The claimants contended that the defendant’s 1996 valuation had been negligent because it had failed to make proper planning enquiries and to appreciate the possibility of obtaining residential planning permission. They asserted that, as a result, the defendant had substantially undervalued the property. Shortly before the trial, the defendant admitted that it had been negligent, because the valuation should have been an open market, and not a depreciated replacement cost (DRC) valuation.
The claimants’ primary argument was that, had they been properly advised about the value of the ground and the prospects of obtaining planning permission, they would have retained the ground and sold it for a higher price at a later date. The defendant joined the claimants’ solicitor as a Part 20 defendant, claiming a contribution to any liability to the claimant.
Held: The claim was allowed.
The defendant was in breach of its duty to the claimants in that it had failed to address the planning prospects for the ground in March 1996. The claimants had consequently disposed of the ground for less than it was worth and had failed to negotiate a transaction that would have secured its true value. The claimants had not been contributorily negligent because they had no reason to believe that the ground had an enhanced value or development potential.
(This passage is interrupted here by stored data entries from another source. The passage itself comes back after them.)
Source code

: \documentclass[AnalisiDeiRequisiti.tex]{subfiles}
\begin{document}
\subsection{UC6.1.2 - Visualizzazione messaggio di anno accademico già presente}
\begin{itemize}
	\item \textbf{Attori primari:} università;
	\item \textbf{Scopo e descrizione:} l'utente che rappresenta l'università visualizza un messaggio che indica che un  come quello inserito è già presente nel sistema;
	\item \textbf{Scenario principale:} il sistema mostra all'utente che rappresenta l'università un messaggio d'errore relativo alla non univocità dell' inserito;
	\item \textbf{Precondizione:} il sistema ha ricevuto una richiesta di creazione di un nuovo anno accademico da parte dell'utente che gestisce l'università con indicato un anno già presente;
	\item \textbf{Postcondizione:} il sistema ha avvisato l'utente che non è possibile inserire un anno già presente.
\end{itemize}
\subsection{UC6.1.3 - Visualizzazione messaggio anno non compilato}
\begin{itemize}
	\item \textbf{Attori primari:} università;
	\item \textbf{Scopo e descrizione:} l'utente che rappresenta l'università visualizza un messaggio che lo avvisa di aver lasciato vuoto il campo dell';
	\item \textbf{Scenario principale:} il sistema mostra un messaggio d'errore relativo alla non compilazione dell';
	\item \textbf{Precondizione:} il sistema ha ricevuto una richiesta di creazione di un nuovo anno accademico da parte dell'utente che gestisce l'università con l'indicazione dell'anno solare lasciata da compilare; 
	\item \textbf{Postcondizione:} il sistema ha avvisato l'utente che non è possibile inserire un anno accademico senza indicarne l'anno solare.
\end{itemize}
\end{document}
They had been entitled to rely upon the valuation received: County Personnel (Employment Agency) Ltd v Alan R Pulver & Co [1987] 1 WLR 916 and Smith New Court Securities Ltd v Scrimgeour Vickers (Asset Management) Ltd [1997] AC 254 considered.
It could not be said that the solicitor was negligent as it had not been retained or instructed to advise on commercial matters or on the valuation of the ground. There was no evidence to suggest that it was either good or usual conveyancing practice to seek to secure a share in any enhanced value of land sold, and there was no reason to doubt the solicitor’s evidence to the contrary. The claimant had no right of veto over the subsequent sale of the land and, in any event, the solicitor’s advice was not open to criticism: Platform Home Loans Ltd v Oyston Shipways Ltd and others [2000] 2 AC 190, South Australia Asset Management Corp v York Montague Ltd [1997] AC 191 and Aneco Reinsurance Underwriting Ltd (in liquidation) v Johnson & Higgins Ltd [2001] UKHL 51 considered.
Accordingly, the claimants were entitled to damages of £2,417,500 (that is, the difference between the true valuation of £3.25m and the actual valuation of £832,500) together with interest to be assessed.
David Railton QC and Jeffrey Chapman (instructed by Nicholson Graham & Jones) appeared for the claimants; Simon Berry QC and Edwin Johnson (instructed by WHCG) appeared for the defendant; David Waksman QC (instructed by Nicholson Graham & Jones) appeared for the Part 20 defendant.